▶ _Exercise description_
Scan the listing below. Return every line containing the string "issues".

▶ _Excerpted data_
[Start of Attachment]
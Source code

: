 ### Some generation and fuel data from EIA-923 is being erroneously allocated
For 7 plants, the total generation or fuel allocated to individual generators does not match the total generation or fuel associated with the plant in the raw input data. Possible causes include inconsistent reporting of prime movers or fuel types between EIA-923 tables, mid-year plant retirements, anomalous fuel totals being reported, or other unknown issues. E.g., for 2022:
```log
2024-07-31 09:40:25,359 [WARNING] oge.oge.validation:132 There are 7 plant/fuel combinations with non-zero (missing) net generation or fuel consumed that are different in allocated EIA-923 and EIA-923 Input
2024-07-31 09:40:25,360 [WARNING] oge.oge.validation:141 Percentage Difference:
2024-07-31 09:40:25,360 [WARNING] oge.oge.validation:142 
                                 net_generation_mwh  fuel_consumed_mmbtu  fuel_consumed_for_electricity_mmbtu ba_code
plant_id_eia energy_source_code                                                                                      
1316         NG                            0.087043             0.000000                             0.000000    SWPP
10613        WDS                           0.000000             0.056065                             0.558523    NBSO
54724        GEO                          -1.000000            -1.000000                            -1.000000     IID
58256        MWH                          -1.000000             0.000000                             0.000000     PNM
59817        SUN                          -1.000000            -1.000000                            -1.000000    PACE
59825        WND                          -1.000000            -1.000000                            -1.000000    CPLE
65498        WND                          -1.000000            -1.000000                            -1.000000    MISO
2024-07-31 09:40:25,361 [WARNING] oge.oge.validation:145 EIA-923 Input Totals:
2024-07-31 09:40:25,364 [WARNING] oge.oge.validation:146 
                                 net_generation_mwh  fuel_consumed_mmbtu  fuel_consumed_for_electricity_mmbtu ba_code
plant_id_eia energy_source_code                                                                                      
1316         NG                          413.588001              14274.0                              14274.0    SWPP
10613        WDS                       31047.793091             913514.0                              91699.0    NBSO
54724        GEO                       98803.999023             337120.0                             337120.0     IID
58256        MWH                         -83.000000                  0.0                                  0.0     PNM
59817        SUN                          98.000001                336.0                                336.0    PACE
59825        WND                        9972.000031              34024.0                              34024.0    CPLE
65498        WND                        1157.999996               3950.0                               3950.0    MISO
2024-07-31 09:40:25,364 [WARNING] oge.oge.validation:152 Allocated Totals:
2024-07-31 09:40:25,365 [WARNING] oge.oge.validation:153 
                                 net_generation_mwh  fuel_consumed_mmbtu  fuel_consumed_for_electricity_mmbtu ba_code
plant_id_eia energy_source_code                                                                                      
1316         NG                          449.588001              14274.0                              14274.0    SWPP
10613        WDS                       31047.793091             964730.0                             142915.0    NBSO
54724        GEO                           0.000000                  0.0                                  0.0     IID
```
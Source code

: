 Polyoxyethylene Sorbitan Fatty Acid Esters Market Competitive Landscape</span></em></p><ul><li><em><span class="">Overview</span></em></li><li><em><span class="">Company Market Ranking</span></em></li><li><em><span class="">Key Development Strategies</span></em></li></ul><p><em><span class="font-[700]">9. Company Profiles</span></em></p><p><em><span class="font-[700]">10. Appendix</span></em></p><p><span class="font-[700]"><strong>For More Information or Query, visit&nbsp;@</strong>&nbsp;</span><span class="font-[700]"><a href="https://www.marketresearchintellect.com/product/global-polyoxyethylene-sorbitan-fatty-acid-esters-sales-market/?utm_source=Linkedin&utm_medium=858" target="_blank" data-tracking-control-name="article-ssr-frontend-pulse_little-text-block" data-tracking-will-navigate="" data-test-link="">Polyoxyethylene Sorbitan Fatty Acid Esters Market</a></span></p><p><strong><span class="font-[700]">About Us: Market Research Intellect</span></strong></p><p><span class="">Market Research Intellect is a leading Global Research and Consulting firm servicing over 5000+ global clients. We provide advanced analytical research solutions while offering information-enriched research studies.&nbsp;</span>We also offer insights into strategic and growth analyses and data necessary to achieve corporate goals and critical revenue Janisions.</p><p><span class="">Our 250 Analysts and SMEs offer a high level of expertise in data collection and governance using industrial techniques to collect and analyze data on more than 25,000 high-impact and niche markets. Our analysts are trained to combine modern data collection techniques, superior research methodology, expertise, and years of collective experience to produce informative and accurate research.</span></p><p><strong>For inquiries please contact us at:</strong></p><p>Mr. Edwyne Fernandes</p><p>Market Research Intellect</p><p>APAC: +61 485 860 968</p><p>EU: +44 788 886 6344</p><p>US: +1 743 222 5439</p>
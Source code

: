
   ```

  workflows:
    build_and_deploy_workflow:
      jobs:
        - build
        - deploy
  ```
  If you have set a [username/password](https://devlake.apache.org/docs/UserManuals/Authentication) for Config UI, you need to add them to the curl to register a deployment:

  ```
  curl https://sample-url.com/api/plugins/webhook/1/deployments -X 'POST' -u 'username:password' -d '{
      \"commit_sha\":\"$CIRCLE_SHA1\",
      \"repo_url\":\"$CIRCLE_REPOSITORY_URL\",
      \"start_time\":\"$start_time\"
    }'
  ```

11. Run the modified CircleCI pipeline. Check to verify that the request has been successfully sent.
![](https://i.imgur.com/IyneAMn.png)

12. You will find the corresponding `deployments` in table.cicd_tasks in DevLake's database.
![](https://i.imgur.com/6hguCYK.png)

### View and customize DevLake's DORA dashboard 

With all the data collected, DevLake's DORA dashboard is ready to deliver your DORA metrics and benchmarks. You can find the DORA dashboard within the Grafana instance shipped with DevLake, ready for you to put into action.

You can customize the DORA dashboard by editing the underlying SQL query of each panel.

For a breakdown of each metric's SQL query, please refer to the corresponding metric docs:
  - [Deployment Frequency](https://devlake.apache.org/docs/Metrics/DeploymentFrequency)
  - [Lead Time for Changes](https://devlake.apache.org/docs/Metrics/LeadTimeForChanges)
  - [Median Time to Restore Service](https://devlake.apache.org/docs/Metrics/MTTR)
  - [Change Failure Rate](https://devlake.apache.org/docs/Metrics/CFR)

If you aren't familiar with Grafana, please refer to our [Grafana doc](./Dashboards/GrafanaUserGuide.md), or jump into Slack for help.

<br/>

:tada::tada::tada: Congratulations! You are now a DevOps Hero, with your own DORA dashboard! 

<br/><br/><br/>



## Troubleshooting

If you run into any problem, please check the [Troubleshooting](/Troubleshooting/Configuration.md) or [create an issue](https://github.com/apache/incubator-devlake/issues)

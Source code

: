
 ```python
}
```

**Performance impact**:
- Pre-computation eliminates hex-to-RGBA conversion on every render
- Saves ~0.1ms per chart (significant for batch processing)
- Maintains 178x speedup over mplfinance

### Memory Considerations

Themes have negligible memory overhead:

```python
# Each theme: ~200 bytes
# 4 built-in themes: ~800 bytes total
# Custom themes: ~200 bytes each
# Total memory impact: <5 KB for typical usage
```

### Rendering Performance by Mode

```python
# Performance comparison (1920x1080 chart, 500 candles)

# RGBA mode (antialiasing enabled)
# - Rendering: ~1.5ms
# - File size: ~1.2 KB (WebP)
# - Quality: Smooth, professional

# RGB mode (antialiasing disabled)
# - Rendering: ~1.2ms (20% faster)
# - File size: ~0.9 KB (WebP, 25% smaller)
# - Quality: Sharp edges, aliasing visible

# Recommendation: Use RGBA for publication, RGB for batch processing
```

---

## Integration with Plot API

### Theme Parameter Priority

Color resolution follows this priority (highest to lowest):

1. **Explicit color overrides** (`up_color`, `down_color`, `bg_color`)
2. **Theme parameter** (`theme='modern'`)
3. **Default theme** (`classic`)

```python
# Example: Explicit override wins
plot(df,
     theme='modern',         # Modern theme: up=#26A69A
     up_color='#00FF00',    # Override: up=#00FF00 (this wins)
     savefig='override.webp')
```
[End of Attachment]
▶ _The answer_
For 7 plants, the total generation or fuel allocated to individual generators does not match the total generation or fuel associated with the plant in the raw input data. Possible causes include inconsistent reporting of prime movers or fuel types between EIA-923 tables, mid-year plant retirements, anomalous fuel totals being reported, or other unknown issues. E.g., for 2022:
If you run into any problem, please check the [Troubleshooting](/Troubleshooting/Configuration.md) or [create an issue](https://github.com/apache/incubator-devlake/issues)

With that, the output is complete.